• **Required action**: In the records below, find each line with the word "recorded" and copy it.

== Segment start ==

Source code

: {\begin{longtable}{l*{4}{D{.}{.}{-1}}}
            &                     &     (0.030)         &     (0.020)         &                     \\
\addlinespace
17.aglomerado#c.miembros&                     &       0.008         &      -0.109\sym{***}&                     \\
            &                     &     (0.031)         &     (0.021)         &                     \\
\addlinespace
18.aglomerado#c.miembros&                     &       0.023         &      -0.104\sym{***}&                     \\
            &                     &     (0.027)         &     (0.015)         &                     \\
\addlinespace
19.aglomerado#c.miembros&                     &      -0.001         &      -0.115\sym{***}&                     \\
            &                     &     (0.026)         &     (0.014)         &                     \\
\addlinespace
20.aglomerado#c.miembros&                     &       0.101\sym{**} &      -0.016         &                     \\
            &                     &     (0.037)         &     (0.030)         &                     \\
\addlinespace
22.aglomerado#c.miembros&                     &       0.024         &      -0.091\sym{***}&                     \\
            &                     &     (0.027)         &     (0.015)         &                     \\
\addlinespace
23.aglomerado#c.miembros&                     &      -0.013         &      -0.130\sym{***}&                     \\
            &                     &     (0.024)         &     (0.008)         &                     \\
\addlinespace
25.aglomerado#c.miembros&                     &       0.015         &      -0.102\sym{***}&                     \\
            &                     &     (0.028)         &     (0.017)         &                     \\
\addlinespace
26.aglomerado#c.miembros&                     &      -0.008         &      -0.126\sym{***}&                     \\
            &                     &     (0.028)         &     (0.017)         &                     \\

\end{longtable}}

== Segment end ==
== Segment start ==

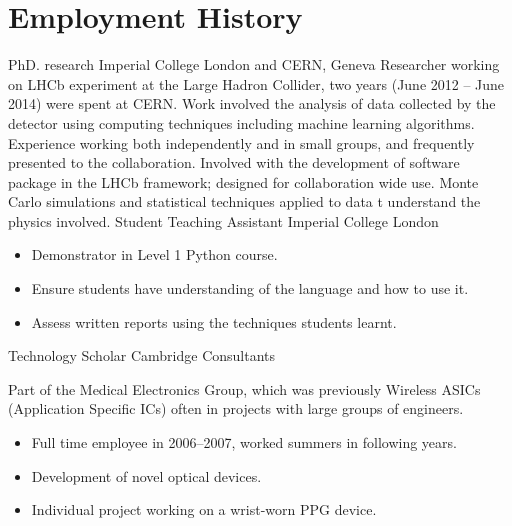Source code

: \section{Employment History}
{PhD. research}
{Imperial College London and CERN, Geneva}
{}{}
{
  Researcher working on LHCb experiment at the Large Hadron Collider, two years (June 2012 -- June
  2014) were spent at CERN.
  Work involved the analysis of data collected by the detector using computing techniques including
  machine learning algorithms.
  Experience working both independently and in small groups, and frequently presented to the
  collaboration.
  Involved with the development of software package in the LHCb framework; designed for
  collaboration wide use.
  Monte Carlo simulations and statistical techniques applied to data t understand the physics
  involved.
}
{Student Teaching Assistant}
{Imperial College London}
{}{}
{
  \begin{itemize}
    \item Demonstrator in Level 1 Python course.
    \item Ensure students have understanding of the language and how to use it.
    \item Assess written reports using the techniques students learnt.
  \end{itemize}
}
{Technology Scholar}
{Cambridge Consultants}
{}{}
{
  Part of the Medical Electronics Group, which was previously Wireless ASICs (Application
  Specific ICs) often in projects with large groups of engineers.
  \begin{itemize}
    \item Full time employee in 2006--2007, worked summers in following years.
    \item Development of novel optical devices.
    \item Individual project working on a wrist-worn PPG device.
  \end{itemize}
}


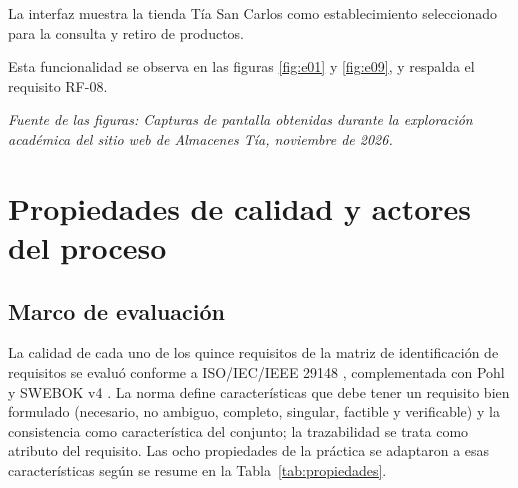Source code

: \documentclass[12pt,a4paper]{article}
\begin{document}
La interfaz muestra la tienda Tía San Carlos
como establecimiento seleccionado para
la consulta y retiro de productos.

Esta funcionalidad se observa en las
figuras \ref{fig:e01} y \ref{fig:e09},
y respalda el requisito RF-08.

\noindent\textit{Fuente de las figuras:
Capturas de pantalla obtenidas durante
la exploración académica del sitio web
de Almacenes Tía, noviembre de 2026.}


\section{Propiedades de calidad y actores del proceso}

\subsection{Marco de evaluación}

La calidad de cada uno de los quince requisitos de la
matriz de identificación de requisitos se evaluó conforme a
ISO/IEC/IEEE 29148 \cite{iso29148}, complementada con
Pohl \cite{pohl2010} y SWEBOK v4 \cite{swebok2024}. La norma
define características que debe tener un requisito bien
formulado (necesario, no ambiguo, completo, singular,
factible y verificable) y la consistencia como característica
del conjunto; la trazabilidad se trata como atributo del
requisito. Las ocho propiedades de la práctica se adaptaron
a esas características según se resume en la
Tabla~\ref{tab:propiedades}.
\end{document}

== Segment end ==
== Segment start ==

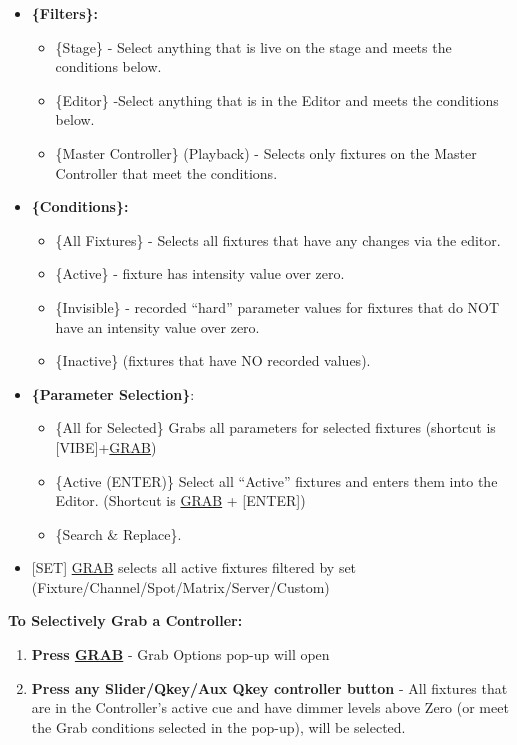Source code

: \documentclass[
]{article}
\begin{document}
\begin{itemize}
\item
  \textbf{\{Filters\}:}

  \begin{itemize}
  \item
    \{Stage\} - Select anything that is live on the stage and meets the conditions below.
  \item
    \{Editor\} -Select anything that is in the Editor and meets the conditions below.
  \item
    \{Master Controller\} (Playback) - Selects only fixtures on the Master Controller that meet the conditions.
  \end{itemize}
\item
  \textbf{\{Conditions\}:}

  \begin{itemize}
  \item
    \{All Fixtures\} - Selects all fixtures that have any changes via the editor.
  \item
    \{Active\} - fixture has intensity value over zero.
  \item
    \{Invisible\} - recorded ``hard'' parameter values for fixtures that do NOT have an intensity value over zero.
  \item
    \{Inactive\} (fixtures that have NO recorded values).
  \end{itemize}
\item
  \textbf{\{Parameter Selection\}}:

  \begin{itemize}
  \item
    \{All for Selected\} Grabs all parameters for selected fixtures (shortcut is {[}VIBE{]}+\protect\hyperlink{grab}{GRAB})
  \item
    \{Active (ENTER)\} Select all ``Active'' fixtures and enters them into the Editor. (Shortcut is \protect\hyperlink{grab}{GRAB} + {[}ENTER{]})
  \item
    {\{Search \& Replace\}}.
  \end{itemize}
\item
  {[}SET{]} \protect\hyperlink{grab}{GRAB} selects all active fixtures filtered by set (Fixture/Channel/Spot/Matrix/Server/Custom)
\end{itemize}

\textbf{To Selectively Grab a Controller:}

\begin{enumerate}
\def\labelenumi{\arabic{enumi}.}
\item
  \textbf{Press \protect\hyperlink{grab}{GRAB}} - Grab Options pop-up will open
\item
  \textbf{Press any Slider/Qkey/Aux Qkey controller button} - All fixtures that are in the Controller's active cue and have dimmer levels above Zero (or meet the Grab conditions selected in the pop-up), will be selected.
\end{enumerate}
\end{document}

== Segment end ==

• **Task result**:
    \{Invisible\} - recorded ``hard'' parameter values for fixtures that do NOT have an intensity value over zero.
    \{Inactive\} (fixtures that have NO recorded values).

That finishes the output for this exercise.